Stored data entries
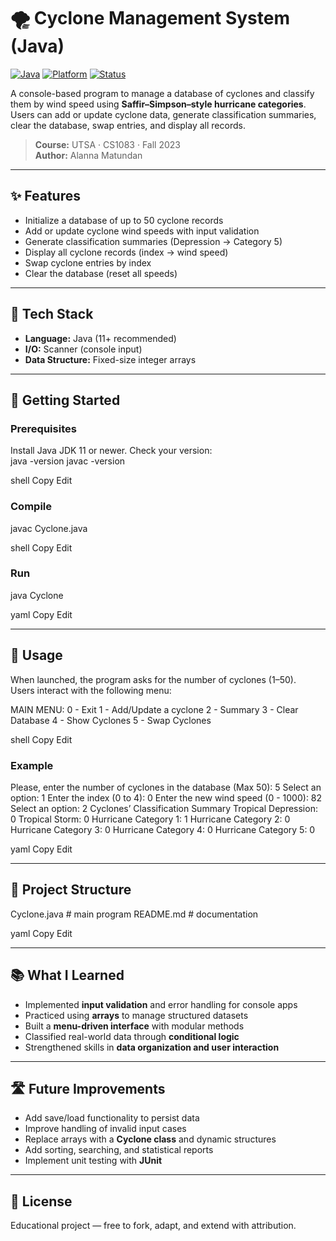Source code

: # 🌪️ Cyclone Management System (Java)

[![Java](https://img.shields.io/badge/Java-11+-red.svg)](https://www.java.com/)
[![Platform](https://img.shields.io/badge/Platform-Console-blue.svg)]()
[![Status](https://img.shields.io/badge/Status-Completed-brightgreen.svg)]()

A console-based program to manage a database of cyclones and classify them by wind speed using **Saffir–Simpson–style hurricane categories**.  
Users can add or update cyclone data, generate classification summaries, clear the database, swap entries, and display all records.  

> **Course:** UTSA · CS1083 · Fall 2023  
> **Author:** Alanna Matundan  

---

## ✨ Features
- Initialize a database of up to 50 cyclone records  
- Add or update cyclone wind speeds with input validation  
- Generate classification summaries (Depression → Category 5)  
- Display all cyclone records (index → wind speed)  
- Swap cyclone entries by index  
- Clear the database (reset all speeds)  

---

## 🧰 Tech Stack
- **Language:** Java (11+ recommended)  
- **I/O:** Scanner (console input)  
- **Data Structure:** Fixed-size integer arrays  

---

## 🚀 Getting Started
### Prerequisites
Install Java JDK 11 or newer. Check your version:  
java -version
javac -version

shell
Copy
Edit

### Compile
javac Cyclone.java

shell
Copy
Edit

### Run
java Cyclone

yaml
Copy
Edit

---

## 📖 Usage
When launched, the program asks for the number of cyclones (1–50).  
Users interact with the following menu:  

MAIN MENU:
0 - Exit
1 - Add/Update a cyclone
2 - Summary
3 - Clear Database
4 - Show Cyclones
5 - Swap Cyclones

shell
Copy
Edit

### Example
Please, enter the number of cyclones in the database (Max 50): 5
Select an option: 1
Enter the index (0 to 4): 0
Enter the new wind speed (0 - 1000): 82
Select an option: 2
Cyclones’ Classification Summary
Tropical Depression: 0
Tropical Storm: 0
Hurricane Category 1: 1
Hurricane Category 2: 0
Hurricane Category 3: 0
Hurricane Category 4: 0
Hurricane Category 5: 0

yaml
Copy
Edit

---

## 🧱 Project Structure
Cyclone.java # main program
README.md # documentation

yaml
Copy
Edit

---

## 📚 What I Learned
- Implemented **input validation** and error handling for console apps  
- Practiced using **arrays** to manage structured datasets  
- Built a **menu-driven interface** with modular methods  
- Classified real-world data through **conditional logic**  
- Strengthened skills in **data organization and user interaction**  

---

## 🛣️ Future Improvements
- Add save/load functionality to persist data  
- Improve handling of invalid input cases  
- Replace arrays with a **Cyclone class** and dynamic structures  
- Add sorting, searching, and statistical reports  
- Implement unit testing with **JUnit**  

---

## 📜 License
Educational project — free to fork, adapt, and extend with attribution.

WHAT YOU HAVE TO DO:
Leave out the pictures, and write out all the remaining data above exactly.

SOLUTION TO THIS EXERCISE:
Source code

: # 🌪️ Cyclone Management System (Java)

[![Java](https://img.shields.io/badge/Java-11+-red.svg)](https://www.java.com/)
[![Platform](https://img.shields.io/badge/Platform-Console-blue.svg)]()
[![Status](https://img.shields.io/badge/Status-Completed-brightgreen.svg)]()

A console-based program to manage a database of cyclones and classify them by wind speed using **Saffir–Simpson–style hurricane categories**.  
Users can add or update cyclone data, generate classification summaries, clear the database, swap entries, and display all records.  

> **Course:** UTSA · CS1083 · Fall 2023  
> **Author:** Alanna Matundan  

---

## ✨ Features
- Initialize a database of up to 50 cyclone records  
- Add or update cyclone wind speeds with input validation  
- Generate classification summaries (Depression → Category 5)  
- Display all cyclone records (index → wind speed)  
- Swap cyclone entries by index  
- Clear the database (reset all speeds)  

---

## 🧰 Tech Stack
- **Language:** Java (11+ recommended)  
- **I/O:** Scanner (console input)  
- **Data Structure:** Fixed-size integer arrays  

---

## 🚀 Getting Started
### Prerequisites
Install Java JDK 11 or newer. Check your version:  
java -version
javac -version

shell
Copy
Edit

### Compile
javac Cyclone.java

shell
Copy
Edit

### Run
java Cyclone

yaml
Copy
Edit

---

## 📖 Usage
When launched, the program asks for the number of cyclones (1–50).  
Users interact with the following menu:  

MAIN MENU:
0 - Exit
1 - Add/Update a cyclone
2 - Summary
3 - Clear Database
4 - Show Cyclones
5 - Swap Cyclones

shell
Copy
Edit

### Example
Please, enter the number of cyclones in the database (Max 50): 5
Select an option: 1
Enter the index (0 to 4): 0
Enter the new wind speed (0 - 1000): 82
Select an option: 2
Cyclones’ Classification Summary
Tropical Depression: 0
Tropical Storm: 0
Hurricane Category 1: 1
Hurricane Category 2: 0
Hurricane Category 3: 0
Hurricane Category 4: 0
Hurricane Category 5: 0

yaml
Copy
Edit

---

## 🧱 Project Structure
Cyclone.java # main program
README.md # documentation

yaml
Copy
Edit

---

## 📚 What I Learned
- Implemented **input validation** and error handling for console apps  
- Practiced using **arrays** to manage structured datasets  
- Built a **menu-driven interface** with modular methods  
- Classified real-world data through **conditional logic**  
- Strengthened skills in **data organization and user interaction**  

---

## 🛣️ Future Improvements
- Add save/load functionality to persist data  
- Improve handling of invalid input cases  
- Replace arrays with a **Cyclone class** and dynamic structures  
- Add sorting, searching, and statistical reports  
- Implement unit testing with **JUnit**  

---

## 📜 License
Educational project — free to fork, adapt, and extend with attribution.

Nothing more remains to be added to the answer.